85.I am conscious that [the father] will feel saddened by this decision.  I want to emphasise that it in no way suggests that he is a bad father or that he is other than essential to his children’s lives.  The parties suggested two visits per year would be feasible. The child representative proposed more.  As it was not specifically raised, I will allow any submissions upon it, but my preliminary view is that together they should be able to afford for the children to come to Melbourne three times per year.  The costs should be shared.  That would ensure that the children could spend extensive holiday time with their father.

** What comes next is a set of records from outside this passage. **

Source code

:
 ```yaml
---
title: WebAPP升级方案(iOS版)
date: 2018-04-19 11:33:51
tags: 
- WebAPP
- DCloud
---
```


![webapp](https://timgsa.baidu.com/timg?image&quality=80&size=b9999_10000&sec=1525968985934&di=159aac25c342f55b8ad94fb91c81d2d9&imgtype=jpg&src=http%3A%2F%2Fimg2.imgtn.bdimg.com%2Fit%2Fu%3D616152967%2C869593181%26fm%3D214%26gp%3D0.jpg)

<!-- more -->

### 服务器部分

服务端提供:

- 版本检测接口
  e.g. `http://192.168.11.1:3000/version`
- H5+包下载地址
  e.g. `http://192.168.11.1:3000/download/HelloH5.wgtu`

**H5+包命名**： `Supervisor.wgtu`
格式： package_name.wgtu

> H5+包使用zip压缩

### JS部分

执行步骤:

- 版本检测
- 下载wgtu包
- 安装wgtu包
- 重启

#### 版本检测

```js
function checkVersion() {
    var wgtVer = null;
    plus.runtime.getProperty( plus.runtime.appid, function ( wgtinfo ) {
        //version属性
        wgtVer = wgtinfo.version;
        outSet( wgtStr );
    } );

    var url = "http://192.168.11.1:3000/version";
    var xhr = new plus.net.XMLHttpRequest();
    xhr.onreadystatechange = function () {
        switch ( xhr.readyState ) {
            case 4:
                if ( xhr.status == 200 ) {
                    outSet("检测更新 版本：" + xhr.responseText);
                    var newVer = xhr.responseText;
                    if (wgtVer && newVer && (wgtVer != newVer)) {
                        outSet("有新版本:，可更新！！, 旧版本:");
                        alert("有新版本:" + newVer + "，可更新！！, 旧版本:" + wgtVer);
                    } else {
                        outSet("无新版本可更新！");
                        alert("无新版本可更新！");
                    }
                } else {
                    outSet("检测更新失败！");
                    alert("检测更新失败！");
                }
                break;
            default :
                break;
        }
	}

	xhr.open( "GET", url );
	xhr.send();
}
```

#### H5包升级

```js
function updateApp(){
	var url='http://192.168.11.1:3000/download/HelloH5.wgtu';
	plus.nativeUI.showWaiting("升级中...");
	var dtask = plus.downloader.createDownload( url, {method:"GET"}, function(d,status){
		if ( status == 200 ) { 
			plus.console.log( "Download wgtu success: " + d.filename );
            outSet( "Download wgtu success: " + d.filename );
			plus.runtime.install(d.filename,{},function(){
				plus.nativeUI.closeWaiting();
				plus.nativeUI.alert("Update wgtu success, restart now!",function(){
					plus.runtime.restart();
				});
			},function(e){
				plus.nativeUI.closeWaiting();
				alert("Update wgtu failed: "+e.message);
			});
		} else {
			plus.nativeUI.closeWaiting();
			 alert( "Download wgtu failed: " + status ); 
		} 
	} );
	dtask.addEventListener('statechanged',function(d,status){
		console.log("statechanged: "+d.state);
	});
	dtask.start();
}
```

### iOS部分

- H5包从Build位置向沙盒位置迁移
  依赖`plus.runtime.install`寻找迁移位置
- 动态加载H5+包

86.I conclude that holiday contact should be for 10 days at Easter and in the July school holidays, and for four weeks in the long summer break.  The family report writer suggested contact in Melbourne for the full holiday periods.  In my view that would not be appropriate.  The children need the majority of holiday time with their father, but short periods of leisure “at home” outside their school routine.  In addition though, the husband should be able to see the children at other times in Darwin at his expense, provided that he gives reasonable notice to the mother.  There should also be telephone contact, letters and e-mail if possible”.

  1. Grounds of Appeal

20.  The father’s notice of appeal listed three grounds of appeal.  Ground three was abandoned at the commencement of the appeal.  The precise terms of the remaining grounds are as follows:

1.    The Court failed to take into account or failed to take into account properly the recommendations of the Family Report Counsellor.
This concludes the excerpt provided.